> _YOUR ASSIGNMENT_:
Check which lines of the entries that follow hold "tabular", then give the number of those lines and nothing more.

> _DATASET ENTRIES_:

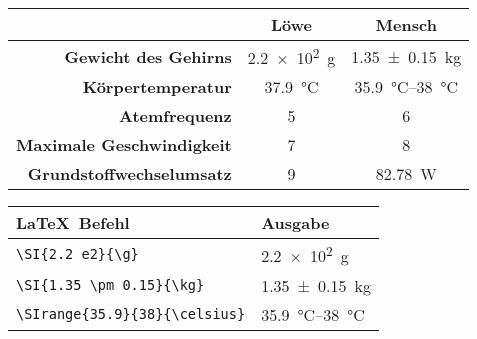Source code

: \documentclass["WS\space 16-17\space -\space LaTeX-Kurs\space -\space Praesentation\space -\space 3.tex"]{subfiles}
\begin{document}
\begin{frame}[fragile]
	\Losung
	\begin{outputbox}
		\begin{center}
			\begin{tabular}{r|cc}
				\hline
				&	\textbf{Löwe}										& \textbf{Mensch} 						\\ \hline
				\textbf{Gewicht des Gehirns}		&	\SI{2.2 e2}{\g}										& \SI{1.35 \pm 0.15}{\kg}			\\ 
				\textbf{Körpertemperatur}			&	\SI{37.9}{\celsius}							& \SIrange{35.9}{38}{\degreeCelsius}	\\
				\textbf{Atemfrequenz}				&	5								& 6 					\\
				\textbf{Maximale Geschwindigkeit}	&	7								& 8				\\ 
				\textbf{Grundstoffwechselumsatz}	& 9	&  \SI{82.78}{\watt}\\
				\hline
			\end{tabular}
		\end{center}
	\end{outputbox}

				\begin{center}
		\begin{tabular}{ll}
			\toprule
			\LaTeX\ Befehl						&	Ausgabe						\\ \midrule
			\lstinline|\SI{2.2 e2}{\g} |			&	\SI{2.2 e2}{\g} 					\\
			\lstinline|\SI{1.35 \pm 0.15}{\kg}|		&	\SI{1.35 \pm 0.15}{\kg}			\\
			\lstinline|\SIrange{35.9}{38}{\celsius}|		&	\SIrange{35.9}{38}{\celsius}			\\
			\bottomrule
		\end{tabular}
	\end{center}
	
	
\end{frame}
\end{document}

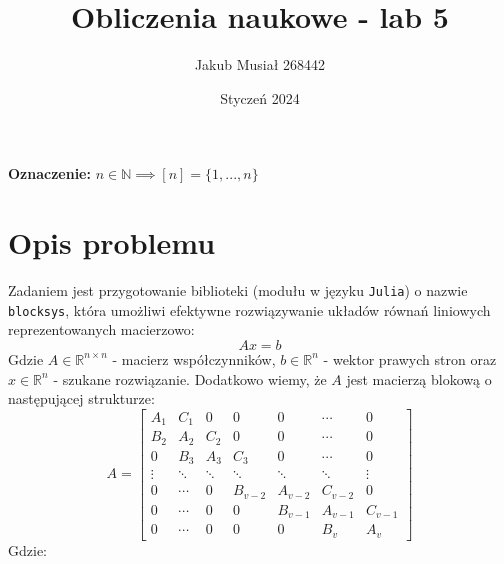 \documentclass[11pt]{article}
\title{Obliczenia naukowe - lab 5}
\author{Jakub Musiał 268442}
\date{Styczeń 2024}
\begin{document}
\maketitle

\hspace{1cm}

\noindent\textbf{Oznaczenie: } $n \in \mathbb{N} \implies [n] = \{1, ..., n\}$

\section*{Opis problemu}
    Zadaniem jest przygotowanie biblioteki (modułu w języku \texttt{Julia}) o nazwie \texttt{blocksys},
    która umożliwi efektywne rozwiązywanie układów równań liniowych reprezentowanych macierzowo:
    $$ Ax = b $$
    Gdzie $A \in \mathbb{R}^{n \times n}$ - macierz współczynników, $b \in \mathbb{R}^n$ - wektor prawych stron oraz
    $x \in \mathbb{R}^n$ - szukane rozwiązanie.
    \newline\newline
    Dodatkowo wiemy, że $A$ jest macierzą blokową o następującej strukturze:
    $$
    A =
    \begin{bmatrix}
    A_1    & C_1    & 0      & 0       & 0         & \dotsb  & 0       \\
    B_2    & A_2    & C_2    & 0       & 0         & \dotsb  & 0       \\
    0      & B_3    & A_3    & C_3     & 0         & \dotsb  & 0       \\
    \vdots & \ddots & \ddots & \ddots  & \ddots    & \ddots  & \vdots  \\
    0      & \dotsb & 0      & B_{v-2} & A_{v-2}   & C_{v-2} & 0       \\
    0      & \dotsb & 0      & 0       & B_{v-1}   & A_{v-1} & C_{v-1} \\
    0      & \dotsb & 0      & 0       & 0         & B_{v}   & A_{v}
    \end{bmatrix}
    $$
    Gdzie:
\end{document}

> _WRITTEN SOLUTION_:
4